An important advantage of this approach is that, starting from the provided \gls{rdf}/\gls{xml} serialisation, users can define their own transformations. This offloads the development work and provides greater flexibility in terms of metadata output. The system also provides a solid
base for developing other internal features; for example, Fig. \ref{fig:tind_search} presents the way in which the Invenio digital library platform can output search results using the \gls{mods}\footnote{\url{http://www.loc.gov/standards/mods/}} schema; as this is also \gls{xml}-based format, implementing the same functionality could be easily achieved via \gls{xslt} applied to \gls{rdf}/\gls{xml}.

\begin{figure*}[t]
  \centering
  % fbox will add a border around the figure
  \fbox{\includegraphics[scale=0.311]{figures/tind.png}}
  \caption{Search results in \gls{mods} format as returned by the California Institute of Technology Library Catalog (\url{https://caltech.tind.io/?ln=en}), a solution based on the Invenio framework.}
  \label{fig:tind_search}
\end{figure*}

Nevertheless, the system does not need to be limited to an \gls{rdf}/\gls{xml} representation; \gls{jsonld} becomes more popular nowadays, especially due to the predominance of the \gls{json} format across web applications, and \gls{rdfa} also starts being used by search engines for achieving a better understanding of the indexed web pages\cite{googleld}.

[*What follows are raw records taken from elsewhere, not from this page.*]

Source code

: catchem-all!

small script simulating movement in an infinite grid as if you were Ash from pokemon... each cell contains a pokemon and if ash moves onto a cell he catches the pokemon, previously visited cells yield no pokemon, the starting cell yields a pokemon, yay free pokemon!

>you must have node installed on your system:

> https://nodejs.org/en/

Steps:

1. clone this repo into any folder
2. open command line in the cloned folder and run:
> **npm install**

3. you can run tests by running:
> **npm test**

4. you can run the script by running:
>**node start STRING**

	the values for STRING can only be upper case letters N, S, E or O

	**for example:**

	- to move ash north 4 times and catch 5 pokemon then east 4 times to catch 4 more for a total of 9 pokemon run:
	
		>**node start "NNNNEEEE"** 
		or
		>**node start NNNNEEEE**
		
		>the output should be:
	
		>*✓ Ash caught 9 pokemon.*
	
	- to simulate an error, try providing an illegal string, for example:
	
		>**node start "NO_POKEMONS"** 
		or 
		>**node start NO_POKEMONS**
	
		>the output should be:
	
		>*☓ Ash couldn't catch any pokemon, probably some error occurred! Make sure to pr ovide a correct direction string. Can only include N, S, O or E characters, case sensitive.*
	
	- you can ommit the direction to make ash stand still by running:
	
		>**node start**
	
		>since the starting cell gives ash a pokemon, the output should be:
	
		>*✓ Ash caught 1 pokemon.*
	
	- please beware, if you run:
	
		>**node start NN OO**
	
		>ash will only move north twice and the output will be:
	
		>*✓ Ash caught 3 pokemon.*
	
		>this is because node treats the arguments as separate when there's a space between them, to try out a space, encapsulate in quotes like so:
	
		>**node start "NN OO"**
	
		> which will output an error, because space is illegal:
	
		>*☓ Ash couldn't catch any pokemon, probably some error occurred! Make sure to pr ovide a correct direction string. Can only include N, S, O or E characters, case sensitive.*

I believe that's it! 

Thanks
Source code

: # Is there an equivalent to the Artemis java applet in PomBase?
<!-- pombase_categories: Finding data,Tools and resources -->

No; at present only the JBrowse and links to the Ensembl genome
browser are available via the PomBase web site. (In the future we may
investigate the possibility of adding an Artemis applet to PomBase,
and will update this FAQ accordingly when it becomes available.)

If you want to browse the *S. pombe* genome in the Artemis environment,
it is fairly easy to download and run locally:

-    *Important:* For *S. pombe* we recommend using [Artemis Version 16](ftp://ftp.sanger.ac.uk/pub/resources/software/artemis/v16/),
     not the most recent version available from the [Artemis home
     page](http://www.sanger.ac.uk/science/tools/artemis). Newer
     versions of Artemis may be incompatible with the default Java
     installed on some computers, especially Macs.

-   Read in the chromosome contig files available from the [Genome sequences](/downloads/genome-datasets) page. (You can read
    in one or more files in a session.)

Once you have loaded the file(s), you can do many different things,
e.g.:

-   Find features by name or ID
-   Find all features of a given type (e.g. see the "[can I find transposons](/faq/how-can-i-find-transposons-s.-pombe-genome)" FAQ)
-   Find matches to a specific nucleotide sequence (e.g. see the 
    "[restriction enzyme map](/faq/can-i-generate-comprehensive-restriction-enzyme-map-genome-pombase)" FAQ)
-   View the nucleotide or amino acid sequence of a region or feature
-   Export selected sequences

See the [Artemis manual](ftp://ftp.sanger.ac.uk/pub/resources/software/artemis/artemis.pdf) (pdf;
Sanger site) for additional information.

It is important to note that in order to ease the transition from the relational to the new \gls{rdf}-based data model, the two metadata stores can run in parallel, the RDF system replicating the information in the relational detabase. Moreover, the existing database can continue to function even after the transition is completed, in order to support certain business logic, which better fits the relational model or for which a transition to \gls{rdf} is not fully justified (e.g., account management system). As discussed previously, Fighsare cannot drop support for private records, as the DSpace \gls{rdf} implementation required\cite{dspacerdf}, and such logic can continue to be based on the relational model; similarly, Fedora Commons, which already supports complex \gls{rdf}-based features, continues to use a relational database for persistence. In this manner, a \emph{proof-of-concept}  was developed, outside of the existing data store, in order to demonstrate both the workflows described above the feasibility of the transition strategy\footnote{Proof-of-concept published as \texttt{DOI:}10.6084/m9.figshare.4880567}. 

A final point to consider in terms of implementation relates to the physical storage of \gls{rdf} triples. Solutions include native \emph{triple-stores}, such as Apache Jena\footnote{\url{https://jena.apache.org/}}, graph databases, such as Neo4j\footnote{\url{https://neo4j.com/}}, or relational or document databases that can hold \gls{rdf} serialisations; for example, MariaDB, the relational database used by Figshare, implements a \gls{json} data type\cite{mariadb}.